Gerçek ihtiyaç anlarına odaklanmak
“Markanın ana mesajını daha genele hitap eden bir içerik ve medya platform stratejisi ile veriyorduk. Bu da yapılan kampanyanın ana hedef kitle üzerine etkisinin daha az olmasına sebep oluyordu,” diyor GSK Consumer Healthcare Kıdemli Marka Müdürü Deniz Kayabaş. Bu içgörü üzerine tüketicinin gerçek ihtiyaç anlarına odaklanarak doğru mesaj stratejisi geliştirmeye odaklanan marka, bilinirlik ve tüketici tarafından tercih edilmeyi artırmayı önceliği haline getirdi. Nazal sorunlar yaşayan ve doğal çözümler arayan kişilere ulaşmak isteyen OtriNatura, ürün faydasının tüketicinin ilgi alanları üzerinden sunulduğu etkili bir içerik stratejisi geliştirdi.

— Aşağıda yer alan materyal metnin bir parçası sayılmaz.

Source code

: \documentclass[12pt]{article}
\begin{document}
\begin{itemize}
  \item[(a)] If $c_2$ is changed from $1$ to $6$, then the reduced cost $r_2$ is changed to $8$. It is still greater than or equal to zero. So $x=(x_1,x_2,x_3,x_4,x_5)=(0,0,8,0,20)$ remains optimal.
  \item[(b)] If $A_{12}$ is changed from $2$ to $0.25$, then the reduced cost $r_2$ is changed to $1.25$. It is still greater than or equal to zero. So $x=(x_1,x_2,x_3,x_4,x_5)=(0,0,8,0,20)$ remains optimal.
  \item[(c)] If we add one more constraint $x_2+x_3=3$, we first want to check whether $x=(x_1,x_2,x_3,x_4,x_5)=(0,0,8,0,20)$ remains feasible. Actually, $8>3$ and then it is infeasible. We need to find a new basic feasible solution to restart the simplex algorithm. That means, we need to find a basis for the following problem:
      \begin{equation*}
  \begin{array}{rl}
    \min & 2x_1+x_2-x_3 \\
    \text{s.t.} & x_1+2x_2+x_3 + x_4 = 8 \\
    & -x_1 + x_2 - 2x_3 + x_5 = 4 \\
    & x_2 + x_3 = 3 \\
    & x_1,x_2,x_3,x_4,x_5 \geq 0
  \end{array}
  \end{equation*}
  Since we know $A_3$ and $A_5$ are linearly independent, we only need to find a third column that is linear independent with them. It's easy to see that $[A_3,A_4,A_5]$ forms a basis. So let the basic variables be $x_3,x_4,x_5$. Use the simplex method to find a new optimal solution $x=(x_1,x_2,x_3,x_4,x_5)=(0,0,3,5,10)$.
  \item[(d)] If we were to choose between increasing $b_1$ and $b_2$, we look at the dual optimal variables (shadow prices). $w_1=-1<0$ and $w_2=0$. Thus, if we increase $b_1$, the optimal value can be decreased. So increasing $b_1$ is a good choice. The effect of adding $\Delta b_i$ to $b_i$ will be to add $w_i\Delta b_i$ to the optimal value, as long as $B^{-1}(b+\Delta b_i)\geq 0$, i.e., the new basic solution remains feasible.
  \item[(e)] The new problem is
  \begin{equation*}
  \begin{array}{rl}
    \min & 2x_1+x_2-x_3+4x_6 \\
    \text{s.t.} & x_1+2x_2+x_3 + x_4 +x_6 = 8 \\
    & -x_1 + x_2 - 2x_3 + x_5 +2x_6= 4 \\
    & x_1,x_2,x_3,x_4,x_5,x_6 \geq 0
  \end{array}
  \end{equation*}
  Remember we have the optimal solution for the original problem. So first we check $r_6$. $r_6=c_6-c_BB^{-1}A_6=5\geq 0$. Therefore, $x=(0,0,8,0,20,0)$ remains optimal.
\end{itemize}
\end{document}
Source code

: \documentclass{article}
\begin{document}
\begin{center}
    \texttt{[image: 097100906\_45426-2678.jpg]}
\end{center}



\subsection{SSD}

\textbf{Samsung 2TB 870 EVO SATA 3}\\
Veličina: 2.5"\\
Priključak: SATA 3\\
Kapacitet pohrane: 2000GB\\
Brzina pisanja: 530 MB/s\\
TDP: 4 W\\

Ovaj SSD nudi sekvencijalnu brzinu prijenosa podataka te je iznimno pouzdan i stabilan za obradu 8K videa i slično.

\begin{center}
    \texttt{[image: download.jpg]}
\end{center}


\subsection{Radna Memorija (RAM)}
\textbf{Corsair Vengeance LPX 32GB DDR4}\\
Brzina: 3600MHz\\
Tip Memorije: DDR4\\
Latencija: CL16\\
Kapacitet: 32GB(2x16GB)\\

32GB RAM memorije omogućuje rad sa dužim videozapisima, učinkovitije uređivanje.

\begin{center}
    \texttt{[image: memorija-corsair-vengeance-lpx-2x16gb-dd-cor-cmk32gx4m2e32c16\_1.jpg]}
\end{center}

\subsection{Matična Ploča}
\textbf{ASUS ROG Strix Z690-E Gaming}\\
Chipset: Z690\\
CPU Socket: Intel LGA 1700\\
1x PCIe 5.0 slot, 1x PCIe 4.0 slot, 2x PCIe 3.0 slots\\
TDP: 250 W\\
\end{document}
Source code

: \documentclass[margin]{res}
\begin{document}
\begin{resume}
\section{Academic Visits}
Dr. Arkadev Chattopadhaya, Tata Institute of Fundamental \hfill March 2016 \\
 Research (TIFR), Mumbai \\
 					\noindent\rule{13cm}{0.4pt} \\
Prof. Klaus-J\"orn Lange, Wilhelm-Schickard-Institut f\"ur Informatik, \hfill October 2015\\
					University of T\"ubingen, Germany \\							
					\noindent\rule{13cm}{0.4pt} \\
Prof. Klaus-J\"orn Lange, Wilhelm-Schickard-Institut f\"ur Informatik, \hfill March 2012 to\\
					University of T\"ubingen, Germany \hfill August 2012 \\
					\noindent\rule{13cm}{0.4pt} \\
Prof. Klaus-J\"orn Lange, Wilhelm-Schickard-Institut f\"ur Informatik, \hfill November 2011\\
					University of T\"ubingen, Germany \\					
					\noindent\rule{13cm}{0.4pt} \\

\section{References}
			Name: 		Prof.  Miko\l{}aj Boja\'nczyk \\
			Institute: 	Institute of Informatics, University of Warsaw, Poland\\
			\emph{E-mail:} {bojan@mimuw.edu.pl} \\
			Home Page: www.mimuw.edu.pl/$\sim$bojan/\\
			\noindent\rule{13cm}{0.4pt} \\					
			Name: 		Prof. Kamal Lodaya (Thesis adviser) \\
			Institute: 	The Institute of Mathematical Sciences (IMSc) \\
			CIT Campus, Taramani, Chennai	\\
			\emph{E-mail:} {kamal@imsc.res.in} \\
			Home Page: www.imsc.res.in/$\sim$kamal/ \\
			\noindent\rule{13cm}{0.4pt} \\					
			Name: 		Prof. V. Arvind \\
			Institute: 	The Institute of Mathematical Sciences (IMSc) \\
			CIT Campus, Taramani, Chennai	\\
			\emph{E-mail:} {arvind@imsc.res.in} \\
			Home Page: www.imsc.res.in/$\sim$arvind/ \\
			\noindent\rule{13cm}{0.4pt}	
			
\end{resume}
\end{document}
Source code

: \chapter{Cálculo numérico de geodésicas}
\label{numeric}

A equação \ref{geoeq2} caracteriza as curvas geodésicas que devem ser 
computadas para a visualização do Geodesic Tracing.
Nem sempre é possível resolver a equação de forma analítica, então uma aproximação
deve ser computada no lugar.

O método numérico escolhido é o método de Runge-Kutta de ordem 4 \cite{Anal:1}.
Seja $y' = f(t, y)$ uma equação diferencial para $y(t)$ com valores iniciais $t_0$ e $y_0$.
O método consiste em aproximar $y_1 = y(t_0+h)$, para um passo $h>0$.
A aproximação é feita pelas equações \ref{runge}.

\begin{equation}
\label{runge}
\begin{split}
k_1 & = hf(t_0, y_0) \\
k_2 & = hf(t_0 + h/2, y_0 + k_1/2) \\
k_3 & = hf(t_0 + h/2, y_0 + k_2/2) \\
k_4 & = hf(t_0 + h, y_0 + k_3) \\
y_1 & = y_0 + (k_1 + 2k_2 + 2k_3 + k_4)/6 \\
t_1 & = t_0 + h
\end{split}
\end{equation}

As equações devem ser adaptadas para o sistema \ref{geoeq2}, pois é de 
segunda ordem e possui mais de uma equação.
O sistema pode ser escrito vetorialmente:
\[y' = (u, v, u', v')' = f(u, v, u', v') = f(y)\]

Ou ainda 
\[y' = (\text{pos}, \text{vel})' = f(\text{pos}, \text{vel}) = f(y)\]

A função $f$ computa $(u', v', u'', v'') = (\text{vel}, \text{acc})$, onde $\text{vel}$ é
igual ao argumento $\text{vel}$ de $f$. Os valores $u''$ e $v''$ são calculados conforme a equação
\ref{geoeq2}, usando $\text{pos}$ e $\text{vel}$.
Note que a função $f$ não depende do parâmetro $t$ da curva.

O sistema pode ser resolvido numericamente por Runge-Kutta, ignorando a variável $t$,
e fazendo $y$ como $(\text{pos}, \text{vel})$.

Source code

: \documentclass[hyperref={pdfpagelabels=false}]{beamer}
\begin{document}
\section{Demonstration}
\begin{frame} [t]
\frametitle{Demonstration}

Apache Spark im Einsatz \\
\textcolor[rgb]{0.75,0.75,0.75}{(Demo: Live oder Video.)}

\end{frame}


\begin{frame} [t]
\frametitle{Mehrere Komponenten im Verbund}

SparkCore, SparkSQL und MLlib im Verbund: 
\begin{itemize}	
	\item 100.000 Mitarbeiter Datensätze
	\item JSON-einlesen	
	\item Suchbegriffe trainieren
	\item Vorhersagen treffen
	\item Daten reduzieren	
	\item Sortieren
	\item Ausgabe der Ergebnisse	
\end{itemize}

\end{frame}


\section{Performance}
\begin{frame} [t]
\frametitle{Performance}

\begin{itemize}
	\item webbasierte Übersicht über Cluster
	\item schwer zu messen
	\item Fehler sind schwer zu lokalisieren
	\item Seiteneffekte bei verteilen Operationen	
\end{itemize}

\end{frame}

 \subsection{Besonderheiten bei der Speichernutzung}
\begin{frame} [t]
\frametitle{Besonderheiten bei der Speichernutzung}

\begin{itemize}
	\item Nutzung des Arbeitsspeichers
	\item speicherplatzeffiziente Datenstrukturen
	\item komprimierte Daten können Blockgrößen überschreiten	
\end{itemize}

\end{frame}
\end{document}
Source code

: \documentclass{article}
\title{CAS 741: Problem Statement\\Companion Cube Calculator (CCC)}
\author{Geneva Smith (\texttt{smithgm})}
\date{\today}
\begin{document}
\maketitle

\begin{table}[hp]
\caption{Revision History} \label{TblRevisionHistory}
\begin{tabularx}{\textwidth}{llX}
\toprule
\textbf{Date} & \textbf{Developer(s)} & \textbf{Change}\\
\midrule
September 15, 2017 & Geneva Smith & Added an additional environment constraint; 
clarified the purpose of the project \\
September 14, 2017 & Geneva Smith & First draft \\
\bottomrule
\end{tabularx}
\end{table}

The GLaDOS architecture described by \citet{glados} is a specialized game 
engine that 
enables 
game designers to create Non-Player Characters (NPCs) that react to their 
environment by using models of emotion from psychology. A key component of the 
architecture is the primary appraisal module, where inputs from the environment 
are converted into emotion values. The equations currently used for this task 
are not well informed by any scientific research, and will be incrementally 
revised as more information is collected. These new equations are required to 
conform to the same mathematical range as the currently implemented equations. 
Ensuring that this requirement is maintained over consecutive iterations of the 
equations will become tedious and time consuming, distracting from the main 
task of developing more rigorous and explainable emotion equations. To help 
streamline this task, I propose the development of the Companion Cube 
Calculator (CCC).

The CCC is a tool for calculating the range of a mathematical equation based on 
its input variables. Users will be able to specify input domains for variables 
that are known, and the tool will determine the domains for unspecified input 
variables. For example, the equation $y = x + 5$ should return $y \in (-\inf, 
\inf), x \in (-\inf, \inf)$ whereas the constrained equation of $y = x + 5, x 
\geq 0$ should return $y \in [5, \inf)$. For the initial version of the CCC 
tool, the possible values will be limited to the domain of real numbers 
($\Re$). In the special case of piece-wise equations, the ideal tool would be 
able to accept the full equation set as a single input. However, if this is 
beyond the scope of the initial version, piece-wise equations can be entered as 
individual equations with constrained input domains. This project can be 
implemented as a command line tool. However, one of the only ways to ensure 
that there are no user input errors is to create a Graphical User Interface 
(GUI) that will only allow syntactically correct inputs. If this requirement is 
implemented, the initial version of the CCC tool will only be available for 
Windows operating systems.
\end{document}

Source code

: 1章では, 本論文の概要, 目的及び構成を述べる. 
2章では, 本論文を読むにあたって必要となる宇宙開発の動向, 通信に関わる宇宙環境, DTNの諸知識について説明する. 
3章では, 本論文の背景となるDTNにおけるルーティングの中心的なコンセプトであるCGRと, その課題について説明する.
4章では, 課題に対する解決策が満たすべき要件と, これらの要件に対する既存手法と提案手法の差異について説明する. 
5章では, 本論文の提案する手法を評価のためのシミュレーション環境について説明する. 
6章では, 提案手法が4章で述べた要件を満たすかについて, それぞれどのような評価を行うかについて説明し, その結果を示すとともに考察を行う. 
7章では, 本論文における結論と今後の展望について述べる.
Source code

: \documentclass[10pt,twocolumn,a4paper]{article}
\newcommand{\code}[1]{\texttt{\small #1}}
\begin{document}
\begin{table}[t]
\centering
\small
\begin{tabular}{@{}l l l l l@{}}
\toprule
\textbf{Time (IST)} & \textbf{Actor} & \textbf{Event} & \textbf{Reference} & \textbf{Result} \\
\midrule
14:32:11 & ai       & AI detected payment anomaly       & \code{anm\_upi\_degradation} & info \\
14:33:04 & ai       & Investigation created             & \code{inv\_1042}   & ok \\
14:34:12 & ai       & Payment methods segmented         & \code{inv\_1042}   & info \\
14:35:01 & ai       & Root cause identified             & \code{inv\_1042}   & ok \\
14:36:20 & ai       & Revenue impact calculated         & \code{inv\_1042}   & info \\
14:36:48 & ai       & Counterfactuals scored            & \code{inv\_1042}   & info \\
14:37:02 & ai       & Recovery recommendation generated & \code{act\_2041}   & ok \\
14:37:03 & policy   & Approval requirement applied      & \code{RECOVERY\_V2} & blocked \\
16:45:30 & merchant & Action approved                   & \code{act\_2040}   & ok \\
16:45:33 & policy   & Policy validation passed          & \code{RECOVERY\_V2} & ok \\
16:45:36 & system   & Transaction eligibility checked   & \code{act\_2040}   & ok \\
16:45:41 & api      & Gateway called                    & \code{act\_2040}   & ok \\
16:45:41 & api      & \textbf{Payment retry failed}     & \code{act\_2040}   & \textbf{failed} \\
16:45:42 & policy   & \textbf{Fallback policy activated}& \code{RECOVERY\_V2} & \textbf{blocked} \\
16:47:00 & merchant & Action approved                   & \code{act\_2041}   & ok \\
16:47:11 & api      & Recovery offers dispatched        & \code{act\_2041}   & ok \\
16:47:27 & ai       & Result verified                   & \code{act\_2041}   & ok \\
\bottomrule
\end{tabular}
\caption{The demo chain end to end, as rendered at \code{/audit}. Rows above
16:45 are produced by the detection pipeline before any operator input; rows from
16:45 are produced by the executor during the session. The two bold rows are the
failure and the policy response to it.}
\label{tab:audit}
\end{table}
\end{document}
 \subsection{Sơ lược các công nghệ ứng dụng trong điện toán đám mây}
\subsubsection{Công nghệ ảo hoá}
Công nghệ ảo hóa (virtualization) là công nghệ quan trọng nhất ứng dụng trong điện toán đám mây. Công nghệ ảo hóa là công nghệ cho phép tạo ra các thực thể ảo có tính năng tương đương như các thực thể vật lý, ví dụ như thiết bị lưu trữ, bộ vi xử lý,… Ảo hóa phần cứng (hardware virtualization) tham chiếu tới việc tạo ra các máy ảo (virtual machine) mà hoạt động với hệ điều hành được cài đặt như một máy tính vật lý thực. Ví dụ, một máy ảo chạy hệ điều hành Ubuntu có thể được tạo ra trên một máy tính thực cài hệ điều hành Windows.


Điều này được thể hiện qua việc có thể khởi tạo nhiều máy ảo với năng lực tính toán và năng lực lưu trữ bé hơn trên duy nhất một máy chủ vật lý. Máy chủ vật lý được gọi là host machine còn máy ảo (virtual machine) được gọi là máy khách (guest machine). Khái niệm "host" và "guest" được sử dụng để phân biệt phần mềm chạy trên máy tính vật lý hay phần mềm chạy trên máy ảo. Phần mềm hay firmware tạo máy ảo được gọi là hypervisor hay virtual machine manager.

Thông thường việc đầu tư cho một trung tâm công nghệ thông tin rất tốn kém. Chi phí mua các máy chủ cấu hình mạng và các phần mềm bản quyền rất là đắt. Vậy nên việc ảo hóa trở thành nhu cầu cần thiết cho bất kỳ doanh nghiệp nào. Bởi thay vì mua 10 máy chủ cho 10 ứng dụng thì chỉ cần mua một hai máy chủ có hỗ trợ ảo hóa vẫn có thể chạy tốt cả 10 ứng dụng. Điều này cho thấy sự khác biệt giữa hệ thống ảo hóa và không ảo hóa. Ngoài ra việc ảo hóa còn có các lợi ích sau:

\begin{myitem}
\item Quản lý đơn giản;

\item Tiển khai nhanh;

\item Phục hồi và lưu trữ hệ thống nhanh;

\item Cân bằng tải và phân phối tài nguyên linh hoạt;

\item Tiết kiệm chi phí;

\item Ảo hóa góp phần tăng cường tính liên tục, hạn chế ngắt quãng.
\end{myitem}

“Öncelikle Google Trends’den elde ettiğimiz verileri ve sezonsal olarak öne çıkan trendleri kullanarak ulaşmak istediğimiz kitlenin ilgi alanında olan konu başlıklarını aylık olarak belirledik. Bu doğrultuda her ay marka mesajlarımızı tüketici ihtiyaç anları ile ilgi alanlarını buluşturduğumuz yeni hikaye örgüleri içerisinde özel olarak hazırladık,” diye açıklıyor Deniz Kayabaş içerik stratejisini.
Ana mecra olarak dijitali önceliklendiren marka YouTube’da yayınlanan bu içerikleri pekiştirmek için de Bumper reklamlardan faydalandı. Ayrıca erişimi maksimize etmek için belli periyotlarla YouTube masthead modeli de stratejik olarak kullanıldı.
Doğru veri, uygun içerik stratejisi, güçlü dijital planlama
Projenin en başarılı yaklaşımlarından biri marka ekibi ve ajansların veri kaynaklarını etkili şekilde kullanarak doğru tüketici ilgili alanlarını belirleyip, atik ve işbirlikçi çalışma stratejisi ile her aksiyonu ölçümlemesi ve bir sonraki etapta planlamayı bu doğrultuda iyileştirmesiydi.
Bu proje sonucunda markanın tüketim trendinde %10, Google Aramalarında ise 8 kat ve web sitesi trafiğinde ortalama %146 oranında artış sağlandı. Düzenli iletişim kampanyası sonucunda Brand Lift araştırmasında marka bilinirliğinde %18 ve satın alma eğiliminde ise %20 artış gözlemlendi.
GSK Consumer Healthcare MEA Medya Müdürü Berkan Tunaboylu bu proje için “Mevsimsel medya aktivitesi ve özellikle de kitlesel erişim yapan markalara kıyasla kısıtlı bütçesi olan bir markanın, dijitali merkeze koyarak ve veriyi doğru yorumlayarak çok daha kontrollü bir şekilde verimliliği yüksek medya performansı gösterebileceğini deneyimledik,” diyor. Deniz Kayabaş ise bu kampanyadaki öğrenimi şu şekilde özetliyor; “Doğru veri, uygun içerik stratejisi, güçlü dijital planlama ile başarmak tesadüf değildir.”
Doğru veri, uygun içerik stratejisi, güçlü dijital planlama ile başarmak tesadüf değil.
Bir ürün geçmişinden bağımsız olarak doğru bir içerik ve iletişim stratejisi ve de uyumlu çalışan aynı amaca odaklanmış ekiplerle bir markaya dönüşebilir. Pazarlamanın geleceği, bu bakış açısını benimseyerek hem işlevsel hem de duygusal ihtiyaçları karşılamaktan geçiyor. Daha bütünsel bir görüşü kavramak için demografinin ötesine geçmeliyiz. Doğru zamanda doğru kanal üzerinden anlamlı mesajlar iletmemiz böyle mümkün olacak.